Task statement
What lines of the data hold the string "potezi"? Pull each one out.

┌──

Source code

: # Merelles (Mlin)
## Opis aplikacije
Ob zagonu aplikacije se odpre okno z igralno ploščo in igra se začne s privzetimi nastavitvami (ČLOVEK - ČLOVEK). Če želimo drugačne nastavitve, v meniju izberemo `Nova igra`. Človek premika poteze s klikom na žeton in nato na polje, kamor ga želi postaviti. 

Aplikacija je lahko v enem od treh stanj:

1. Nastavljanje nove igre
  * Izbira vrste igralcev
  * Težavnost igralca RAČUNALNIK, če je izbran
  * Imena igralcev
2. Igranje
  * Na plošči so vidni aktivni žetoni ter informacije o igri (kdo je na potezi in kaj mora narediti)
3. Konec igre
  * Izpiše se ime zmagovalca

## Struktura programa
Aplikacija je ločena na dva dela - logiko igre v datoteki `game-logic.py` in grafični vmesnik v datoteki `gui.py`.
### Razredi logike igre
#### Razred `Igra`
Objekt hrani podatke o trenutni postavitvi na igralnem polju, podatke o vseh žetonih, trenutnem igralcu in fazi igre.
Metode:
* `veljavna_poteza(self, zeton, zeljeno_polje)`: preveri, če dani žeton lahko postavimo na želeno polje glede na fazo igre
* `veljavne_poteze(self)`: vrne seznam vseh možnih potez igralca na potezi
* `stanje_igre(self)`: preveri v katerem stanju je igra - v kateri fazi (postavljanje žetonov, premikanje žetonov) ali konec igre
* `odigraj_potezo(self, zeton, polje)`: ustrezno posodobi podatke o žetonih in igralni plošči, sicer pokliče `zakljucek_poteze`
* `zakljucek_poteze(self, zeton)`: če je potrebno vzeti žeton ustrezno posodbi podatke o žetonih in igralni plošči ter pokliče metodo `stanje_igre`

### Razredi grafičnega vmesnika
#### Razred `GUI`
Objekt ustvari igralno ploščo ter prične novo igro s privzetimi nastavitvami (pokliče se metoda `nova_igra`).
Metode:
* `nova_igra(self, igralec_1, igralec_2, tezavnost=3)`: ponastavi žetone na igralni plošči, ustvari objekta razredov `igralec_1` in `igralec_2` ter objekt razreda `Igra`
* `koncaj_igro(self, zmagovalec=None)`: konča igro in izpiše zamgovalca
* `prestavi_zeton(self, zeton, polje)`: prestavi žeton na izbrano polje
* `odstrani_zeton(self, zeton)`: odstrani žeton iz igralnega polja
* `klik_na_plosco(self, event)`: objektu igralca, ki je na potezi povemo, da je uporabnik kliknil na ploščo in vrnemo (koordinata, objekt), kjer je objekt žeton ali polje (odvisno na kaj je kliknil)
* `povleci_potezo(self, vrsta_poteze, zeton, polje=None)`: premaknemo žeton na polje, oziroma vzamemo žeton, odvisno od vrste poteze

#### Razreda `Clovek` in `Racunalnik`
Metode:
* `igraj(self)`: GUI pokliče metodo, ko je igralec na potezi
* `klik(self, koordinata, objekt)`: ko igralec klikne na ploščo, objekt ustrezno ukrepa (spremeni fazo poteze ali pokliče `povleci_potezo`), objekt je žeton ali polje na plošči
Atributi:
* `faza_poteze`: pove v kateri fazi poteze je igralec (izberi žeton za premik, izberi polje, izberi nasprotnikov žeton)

└──

Solution to this exercise
  * Na plošči so vidni aktivni žetoni ter informacije o igri (kdo je na potezi in kaj mora narediti)
* `veljavne_poteze(self)`: vrne seznam vseh možnih potez igralca na potezi
* `klik_na_plosco(self, event)`: objektu igralca, ki je na potezi povemo, da je uporabnik kliknil na ploščo in vrnemo (koordinata, objekt), kjer je objekt žeton ali polje (odvisno na kaj je kliknil)
* `igraj(self)`: GUI pokliče metodo, ko je igralec na potezi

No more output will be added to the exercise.